Huaiyu Zhu huaiyu at gauss.almadan.ibm.com
Wed Mar 13 19:18:13 EST 2002


On Wed, 13 Mar 2002 22:39:02 GMT, Terry Reedy <tejarex at yahoo.com> wrote:
>>
>> [Clark C . Evans]
>> | Very nice idea.  This is PEP worthy.  It is nice beacuse it
>> | does not introduce anything new; a list can easily be viewed
>> | as a mapping having a positive integer domain.  This is simple,
>> | consistent, and quite elegant.
>>
>> I would like to see:
>>     .keys()
>>     .items()
>>     .iterkeys()
>>     .iteritems()
>
>I like this idea too.  Best suggestion so far for replacing
>range(len(skjf))./

Question:  Which is better:  items(x) or x.items()?

I think items(x) can just piggy-back on the current iterator protocol, and
can be made to work on any iteratable objects.

On the other hand, x.items() has to be implemented by each and every
list-like classes.  Their subclasses need to override them whenever
necessary. 

So else being equal, I'd prefer items(x) to x.items().

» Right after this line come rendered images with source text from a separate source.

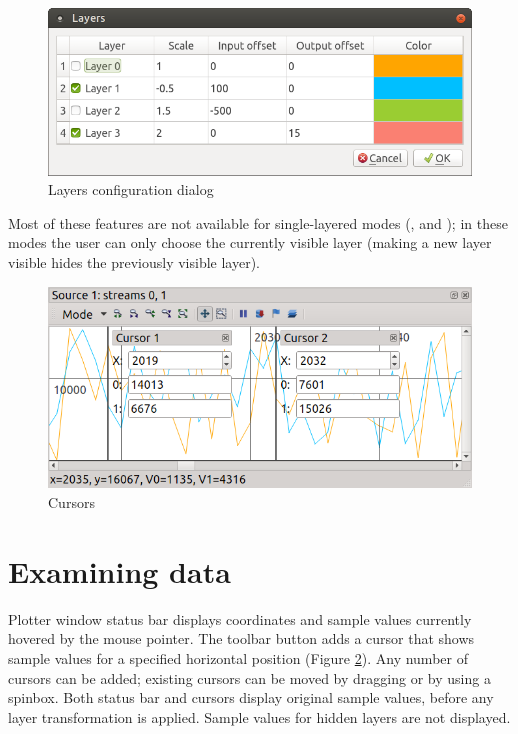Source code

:\documentclass[a4paper,12pt,twoside,extrafontsizes]{memoir}
\begin{document}
\begin{figure}[htbp]
\centering
\includegraphics[scale=0.45]{images/plotterlayers.png}
\caption{Layers configuration dialog}
\label{fig:plotterlayers}
\end{figure}

Most of these features are not available for single-layered modes (,  and ); in these modes the user can only choose the currently visible layer (making a new layer visible hides the previously visible layer).

\begin{figure}[htbp]
\centering
\includegraphics{images/plottercursors.png}
\caption{Cursors}
\label{fig:plottercursors}
\end{figure}

\section{Examining data}

Plotter window status bar displays coordinates and sample values currently hovered by the mouse pointer. The  toolbar button adds a cursor that shows sample values for a specified horizontal position (Figure \ref{fig:plottercursors}). Any number of cursors can be added; existing cursors can be moved by dragging or by using a spinbox. Both status bar and cursors display original sample values, before any layer transformation is applied. Sample values for hidden layers are not displayed.
\end{document}
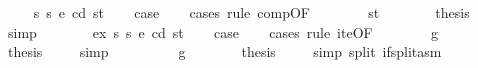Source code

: \begin{isabellebody}
\isamarkupfalse%
\isanewline
\ \ \isamarkupfalse%
\ {\isacharparenleft}{\kern0pt}{}\ s{}\ s{}\ e\ cd\ st{\isacharparenright}{\kern0pt}\isanewline
\ \ \isamarkupfalse%
\ {\isacharquery}{\kern0pt}case\isanewline
\ \ \isamarkupfalse%
\ {\isacharparenleft}{\kern0pt}cases\ rule{\isacharcolon}{\kern0pt}\ comp{\isacharbrackleft}{\kern0pt}OF\ {}{\isacharparenleft}{\kern0pt}{}{\isacharparenright}{\kern0pt}{\isacharbrackright}{\kern0pt}{\isacharparenright}{\kern0pt}\isanewline
\ \ \ \ \isamarkupfalse%
\ {\isacharparenleft}{\kern0pt}{}\ st{\isacharprime}{\kern0pt}{\isacharprime}{\kern0pt}{\isacharparenright}{\kern0pt}\isanewline
\ \ \ \ \isamarkupfalse%
\ \isamarkupfalse%
\ {\isacharquery}{\kern0pt}thesis\ \isamarkupfalse%
\ {}\ \isamarkupfalse%
\ simp\isanewline
\ \ \isamarkupfalse%
\isanewline
{}\isamarkupfalse%
\isanewline
\ \ \isamarkupfalse%
\ {\isacharparenleft}{\kern0pt}{}\ ex\ s{}\ s{}\ e\ cd\ st{\isacharparenright}{\kern0pt}\isanewline
\ \ \isamarkupfalse%
\ {\isacharquery}{\kern0pt}case\isanewline
\ \ \isamarkupfalse%
\ {\isacharparenleft}{\kern0pt}cases\ rule{\isacharcolon}{\kern0pt}\ ite{\isacharbrackleft}{\kern0pt}OF\ {}{\isacharparenleft}{\kern0pt}{}{\isacharparenright}{\kern0pt}{\isacharbrackright}{\kern0pt}{\isacharparenright}{\kern0pt}\isanewline
\ \ \ \ \isamarkupfalse%
\ {\isacharparenleft}{\kern0pt}{}\ g{\isacharparenright}{\kern0pt}\isanewline
\ \ \ \ \isamarkupfalse%
\ \isamarkupfalse%
\ {\isacharquery}{\kern0pt}thesis\ \isamarkupfalse%
\ {}\ \isamarkupfalse%
\ simp\isanewline
\ \ \isamarkupfalse%
\isanewline
\ \ \ \ \isamarkupfalse%
\ {\isacharparenleft}{\kern0pt}{}\ g{\isacharparenright}{\kern0pt}\isanewline
\ \ \ \ \isamarkupfalse%
\ \isamarkupfalse%
\ {\isacharquery}{\kern0pt}thesis\ \isamarkupfalse%
\ {}\ \isamarkupfalse%
\ {\isacharparenleft}{\kern0pt}simp\ split{\isacharcolon}{\kern0pt}\ if{\isacharunderscore}{\kern0pt}split{\isacharunderscore}{\kern0pt}asm{\isacharparenright}{\kern0pt}\isanewline
\ \ \isamarkupfalse%
\isanewline

\end{isabellebody}
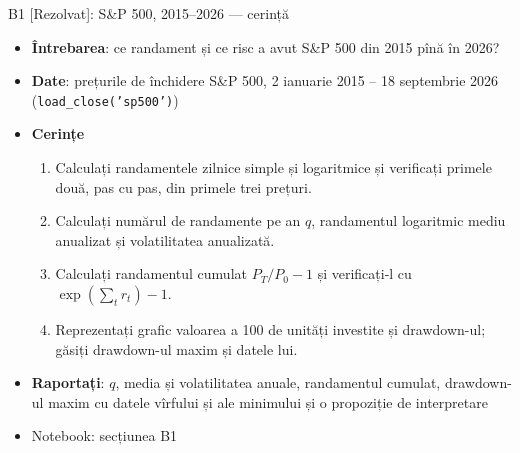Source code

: \begin{frame}{B1 [Rezolvat]: S\&P 500, 2015--2026 --- cerință}
\itemsize{\footnotesize}
\begin{itemize}
\item \textbf{Întrebarea}: ce randament și ce risc a avut S\&P 500 din 2015 pînă în 2026?
\item \textbf{Date}: prețurile de închidere S\&P 500, 2 ianuarie 2015 -- 18 septembrie 2026 (\texttt{load\_close('sp500')})
\item \textbf{Cerințe}
\begin{enumerate}
    \item Calculați randamentele zilnice simple și logaritmice și verificați primele două, pas cu pas, din primele trei prețuri.
    \item Calculați numărul de randamente pe an $q$, randamentul logaritmic mediu anualizat și volatilitatea anualizată.
    \item Calculați randamentul cumulat $P_T/P_0 - 1$ și verificați-l cu $\exp(\sum_t r_t) - 1$.
    \item Reprezentați grafic valoarea a 100 de unități investite și drawdown-ul; găsiți drawdown-ul maxim și datele lui.
\end{enumerate}
\item \textbf{Raportați}: $q$, media și volatilitatea anuale, randamentul cumulat, drawdown-ul maxim cu datele vîrfului și ale minimului și o propoziție de interpretare
\item Notebook: secțiunea B1
\end{itemize}
\end{frame}

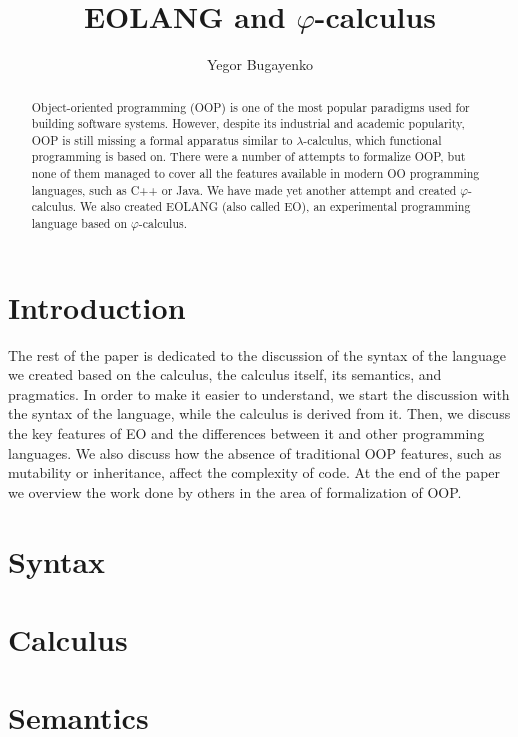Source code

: \documentclass[sigplan,nonacm=true]{acmart}
\title{EOLANG and \texorpdfstring{$\varphi$}{phi}-calculus}
\author{Yegor Bugayenko}{}{}
\affiliation{
  \institution{}
  \city{Moscow}
  \country{Russia}
}
\theoremstyle{theorems}
\newcommand\phic{{$\varphi$-calculus}}
\newcommand\eo{{\sffamily EO}}
\begin{document}
\begin{abstract}
Object-oriented programming (OOP) is one of the most popular
paradigms used for building software systems. However, despite
its industrial and academic popularity, OOP is still missing
a formal apparatus similar to $\lambda$-calculus, which functional
programming is based on. There were a number of attempts to formalize
OOP, but none of them managed to cover all the features available in
modern OO programming languages, such as C++ or Java.
We have made yet another attempt and created \phic{}. We also
created EOLANG (also called \eo{}), an experimental
programming language based on \phic{}.
\end{abstract}

\maketitle

\section{Introduction}
\label{sec:intro}



The rest of the paper is dedicated to the discussion of the
syntax of the language we created based on the calculus,
the calculus itself, its semantics, and pragmatics.
In order to make it easier to understand, we start
the discussion with the syntax of the language, while the calculus
is derived from it. Then, we discuss the
key features of \eo{} and the differences between it and other
programming languages. We also discuss how the absence of traditional
OOP features, such as mutability or inheritance, affect the complexity of code.
At the end of the paper we overview the work done by others in the area of
formalization of OOP.

\section{Syntax}
\label{sec:syntax}


\section{Calculus}
\label{sec:calculus}


\section{Semantics}
\label{sec:semantics}

\end{document}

Question:  Which is better name: keys or indices?  items or indexed?  

I think the latter two (indices, indexed) are more descriptive of sequence
types.  This is especially true if one ever want to use a seqdict type.


Question: Which name is better: iterkeys or xkeys?

I thought the general trend is that x- prefix is going to be used for
iterators.  Then I found out that xrange(3) is not an iterator by itself.
And {} has iteritems, iterkeys, itervalues, instead of the x- variety.

So, suppose we'll have an xzip eventually, will it be called iterzip?